The Markov property could be said to capture the next simplest sort of dependence: in generating the process $X_0, X_1, . . . $sequentially, the “next” state $X_{n+1}$ depends only on the “current” value $X_n$, and not on the “past” values
$$X_0, . . ., X_{n−1}$$
while statement itself seems clear. I am curiosity about one thing: we are saying that next state depend only on current state, but on the other hand current state is the same as next state for one step previous process, right?
$X_2$ is depend on $X_1$,not on $X_0$, but $X_1$ is depend on $X_0$ and so on, so how is cancelled this dependence effect as we move forward? How dependence between $X_0$ and $X_2$ lost?
The Markov chain property does not say that $X_0$ and $X_2$ are independent, only that the dependence of $X_2$ on $(X_0,X_1)$ is equivalent to the (a priori simpler) dependence of $X_2$ on $X_1$ only.
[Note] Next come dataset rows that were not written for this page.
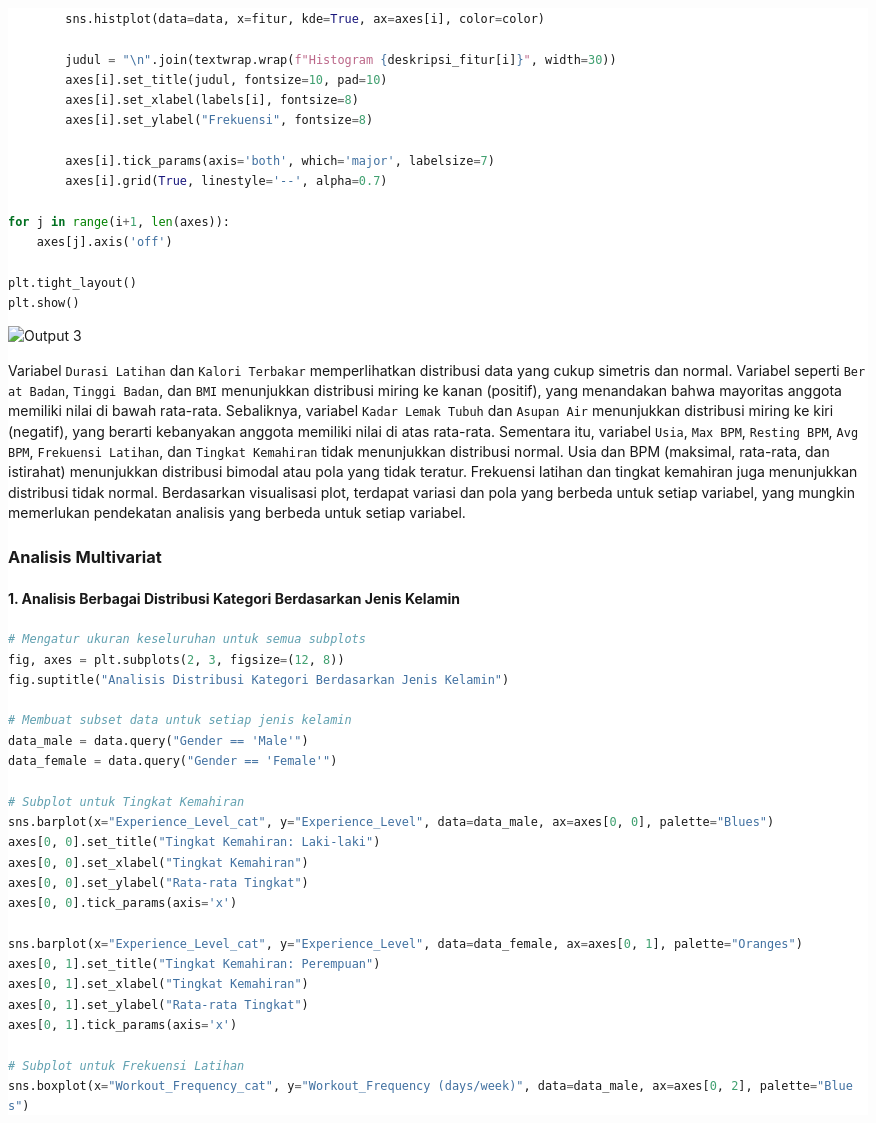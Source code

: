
 ```python
        sns.histplot(data=data, x=fitur, kde=True, ax=axes[i], color=color)

        judul = "\n".join(textwrap.wrap(f"Histogram {deskripsi_fitur[i]}", width=30))
        axes[i].set_title(judul, fontsize=10, pad=10)
        axes[i].set_xlabel(labels[i], fontsize=8)
        axes[i].set_ylabel("Frekuensi", fontsize=8)

        axes[i].tick_params(axis='both', which='major', labelsize=7)
        axes[i].grid(True, linestyle='--', alpha=0.7)

for j in range(i+1, len(axes)):
    axes[j].axis('off')

plt.tight_layout()
plt.show()
```

![Output 3](images/output_3.png)

Variabel `Durasi Latihan` dan `Kalori Terbakar` memperlihatkan distribusi data yang cukup simetris dan normal. Variabel seperti `Berat Badan`, `Tinggi Badan`, dan `BMI` menunjukkan distribusi miring ke kanan (positif), yang menandakan bahwa mayoritas anggota memiliki nilai di bawah rata-rata. Sebaliknya, variabel `Kadar Lemak Tubuh` dan `Asupan Air` menunjukkan distribusi miring ke kiri (negatif), yang berarti kebanyakan anggota memiliki nilai di atas rata-rata. Sementara itu, variabel `Usia`, `Max BPM`, `Resting BPM`, `Avg BPM`, `Frekuensi Latihan`, dan `Tingkat Kemahiran` tidak menunjukkan distribusi normal. Usia dan BPM (maksimal, rata-rata, dan istirahat) menunjukkan distribusi bimodal atau pola yang tidak teratur. Frekuensi latihan dan tingkat kemahiran juga menunjukkan distribusi tidak normal. Berdasarkan visualisasi plot, terdapat variasi dan pola yang berbeda untuk setiap variabel, yang mungkin memerlukan pendekatan analisis yang berbeda untuk setiap variabel.


### Analisis Multivariat


#### 1. Analisis Berbagai Distribusi Kategori Berdasarkan Jenis Kelamin


```python
# Mengatur ukuran keseluruhan untuk semua subplots
fig, axes = plt.subplots(2, 3, figsize=(12, 8))
fig.suptitle("Analisis Distribusi Kategori Berdasarkan Jenis Kelamin")

# Membuat subset data untuk setiap jenis kelamin
data_male = data.query("Gender == 'Male'")
data_female = data.query("Gender == 'Female'")

# Subplot untuk Tingkat Kemahiran
sns.barplot(x="Experience_Level_cat", y="Experience_Level", data=data_male, ax=axes[0, 0], palette="Blues")
axes[0, 0].set_title("Tingkat Kemahiran: Laki-laki")
axes[0, 0].set_xlabel("Tingkat Kemahiran")
axes[0, 0].set_ylabel("Rata-rata Tingkat")
axes[0, 0].tick_params(axis='x')

sns.barplot(x="Experience_Level_cat", y="Experience_Level", data=data_female, ax=axes[0, 1], palette="Oranges")
axes[0, 1].set_title("Tingkat Kemahiran: Perempuan")
axes[0, 1].set_xlabel("Tingkat Kemahiran")
axes[0, 1].set_ylabel("Rata-rata Tingkat")
axes[0, 1].tick_params(axis='x')

# Subplot untuk Frekuensi Latihan
sns.boxplot(x="Workout_Frequency_cat", y="Workout_Frequency (days/week)", data=data_male, ax=axes[0, 2], palette="Blues")
```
Consider for example some i.i.d. standard normal random variables $Z_k$ and define $$ (X_0,X_1,X_2)=(Z_0,Z_0+Z_1,Z_0+Z_1+Z_2). $$ Then $(X_k)_{0\leqslant k\leqslant2}$ is a Markov chain because $X_2=X_1+Z$ where $Z=Z_2$ is independent of $(X_0,X_1)$ and standard normal. Thus, the conditional distribution of $X_2$ conditionally on $(X_0,X_1)$ is normal with mean $X_1$ and variance $1$, in particular this conditional distribution depends on $(X_0,X_1)$ through $X_1$ only, as Markov property demands.
And $X_2=X_0+Y$ where $Y=Z_1+Z_2$ is independent of $X_0$ and centered normal with variance $2$ hence the conditional distribution of $X_2$ conditionally on $X_0$ is normal with mean $X_0$ and variance $2$, in particular this conditional distribution does depend on $X_0$.